┌──

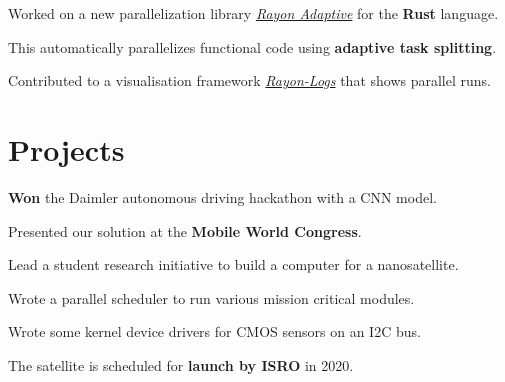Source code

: \documentclass[]{smresume}
\begin{document}
\begin{minipage}[t]{0.66\textwidth}
\begin{tightemize}
\item Worked on a new parallelization library \emph{\href{http://datamove.imag.fr/frederic.wagner/rayon-adaptive.html}{Rayon Adaptive}} for the \textbf{Rust} language.
\item This automatically parallelizes functional code using \textbf{adaptive task splitting}. 
\item Contributed to a visualisation framework \emph{\href{http://datamove.imag.fr/frederic.wagner/rayon-logs.html}{Rayon-Logs}} that shows parallel runs.
\end{tightemize}
\subsectionsep


% 

\section{Projects}
\begin{tightemize}
\item \textbf{Won} the Daimler autonomous driving hackathon with a CNN model. 
\item Presented our solution at the \textbf{Mobile World Congress}.
\end{tightemize}

\begin{tightemize}
    \item Lead a student research initiative to build a computer for a nanosatellite.
    \item Wrote a parallel scheduler to run various mission critical modules.
    \item Wrote some kernel device drivers for CMOS sensors on an I2C bus.
    \item The satellite is scheduled for \textbf{launch by ISRO} in 2020.
\end{tightemize}

\end{minipage}
\end{document}
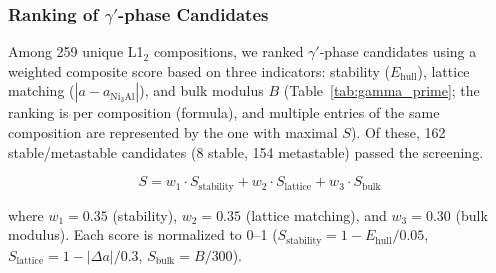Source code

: \subsubsection{Ranking of $\gamma'$-phase Candidates}
\label{sec:gamma_prime}

Among 259 unique L1$_2$ compositions, we ranked $\gamma'$-phase candidates using a weighted composite score based on three indicators: stability ($E_\text{hull}$), lattice matching ($|a - a_{\text{Ni}_3\text{Al}}|$), and bulk modulus $B$ (Table~\ref{tab:gamma_prime}; the ranking is per composition (formula), and multiple entries of the same composition are represented by the one with maximal $S$). Of these, 162 stable/metastable candidates (8 stable, 154 metastable) passed the screening.

\begin{equation}
  S = w_1 \cdot S_\text{stability} + w_2 \cdot S_\text{lattice} + w_3 \cdot S_\text{bulk}
  \label{eq:composite_score}
\end{equation}

where $w_1 = 0.35$ (stability), $w_2 = 0.35$ (lattice matching), and $w_3 = 0.30$ (bulk modulus). Each score is normalized to 0--1 ($S_\text{stability} = 1 - E_\text{hull}/0.05$, $S_\text{lattice} = 1 - |\Delta a|/0.3$, $S_\text{bulk} = B/300$).

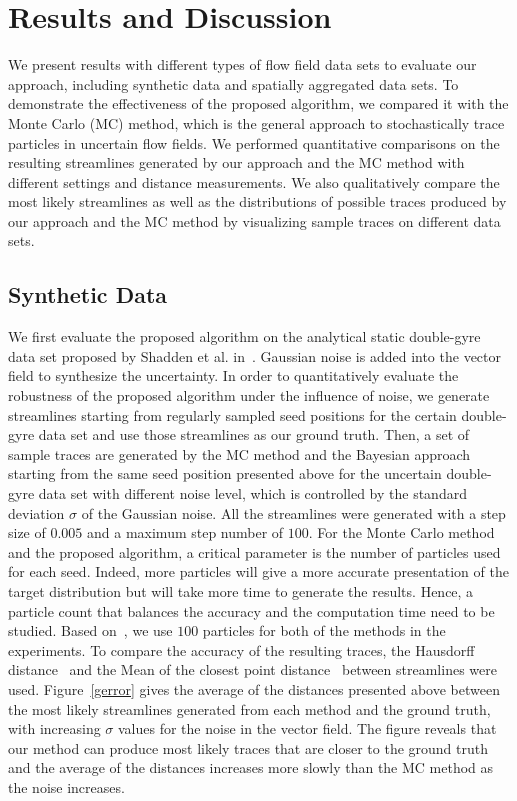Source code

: \section{Results and Discussion}

We present results with different types of flow field data sets to evaluate our approach, including synthetic data and spatially aggregated data sets. To demonstrate the effectiveness of the proposed algorithm, we compared it with the Monte Carlo (MC) method, which is the general approach to stochastically trace particles in uncertain flow fields. We performed quantitative comparisons on the resulting streamlines generated by our approach and the MC method with different settings and distance measurements. We also qualitatively compare the most likely streamlines as well as the distributions of possible traces produced by our approach and the MC method by visualizing sample traces on different data sets.

\subsection{Synthetic Data}

We first evaluate the proposed algorithm on the analytical static double-gyre data set proposed by Shadden et al. in~\cite{Shadden2005271}. Gaussian noise is added into the vector field to synthesize the uncertainty. In order to quantitatively evaluate the robustness of the proposed algorithm under the influence of noise, we generate streamlines starting from regularly sampled seed positions for the certain double-gyre data set and use those streamlines as our ground truth. Then, a set of sample traces are generated by the MC method and the Bayesian approach starting from the same seed position presented above for the uncertain double-gyre data set with different noise level, which is controlled by the standard deviation $\sigma$ of the Gaussian noise. All the streamlines were generated with a step size of $0.005$ and a maximum step number of $100$. For the Monte Carlo method and the proposed algorithm, a critical parameter is the number of particles used for each seed. Indeed, more particles will give a more accurate presentation of the target distribution but will take more time to generate the results. Hence, a particle count that balances the accuracy and the computation time need to be studied. Based on~\cite{journals/mia/PontabryROSKD13}, we use $100$ particles for both of the methods in the experiments. To compare the accuracy of the resulting traces, the Hausdorff distance~\cite{Roessl:2012:TVCG} and the Mean of the closest point distance~\cite{Corouge04towardsa} between streamlines were used. Figure~\ref{gerror} gives the average of the distances presented above between the most likely streamlines generated from each method and the ground truth, with increasing $\sigma$ values for the noise in the vector field. The figure reveals that our method can produce most likely traces that are closer to the ground truth and the average of the distances increases more slowly than the MC method as the noise increases.

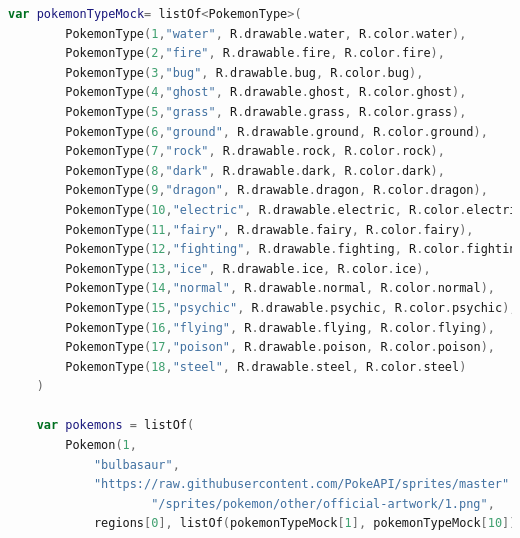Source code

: \documentclass[a4paper, 12pt]{article}
\begin{document}
\begin{lstlisting}[caption={PokemonMockData Object.}, label={code:mockData}, language=Kotlin]
    var pokemonTypeMock= listOf<PokemonType>(
        PokemonType(1,"water", R.drawable.water, R.color.water),
        PokemonType(2,"fire", R.drawable.fire, R.color.fire),
        PokemonType(3,"bug", R.drawable.bug, R.color.bug),
        PokemonType(4,"ghost", R.drawable.ghost, R.color.ghost),
        PokemonType(5,"grass", R.drawable.grass, R.color.grass),
        PokemonType(6,"ground", R.drawable.ground, R.color.ground),
        PokemonType(7,"rock", R.drawable.rock, R.color.rock),
        PokemonType(8,"dark", R.drawable.dark, R.color.dark),
        PokemonType(9,"dragon", R.drawable.dragon, R.color.dragon),
        PokemonType(10,"electric", R.drawable.electric, R.color.electric),
        PokemonType(11,"fairy", R.drawable.fairy, R.color.fairy),
        PokemonType(12,"fighting", R.drawable.fighting, R.color.fighting),
        PokemonType(13,"ice", R.drawable.ice, R.color.ice),
        PokemonType(14,"normal", R.drawable.normal, R.color.normal),
        PokemonType(15,"psychic", R.drawable.psychic, R.color.psychic),
        PokemonType(16,"flying", R.drawable.flying, R.color.flying),
        PokemonType(17,"poison", R.drawable.poison, R.color.poison),
        PokemonType(18,"steel", R.drawable.steel, R.color.steel)
    )

    var pokemons = listOf(
        Pokemon(1,
            "bulbasaur",
            "https://raw.githubusercontent.com/PokeAPI/sprites/master" +
                    "/sprites/pokemon/other/official-artwork/1.png",
            regions[0], listOf(pokemonTypeMock[1], pokemonTypeMock[10])


\end{lstlisting}
\end{document}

└──

**WHAT YOU WILL DO**: Skip every line before the one containing "regions[0], listOf(pokemonTypeMock[1], pokemonTypeMock[10])". Retype that line and the rest through the last one exactly as they stand in the listing.

**WRITTEN RESPONSE**:
            regions[0], listOf(pokemonTypeMock[1], pokemonTypeMock[10])


\end{lstlisting}
\end{document}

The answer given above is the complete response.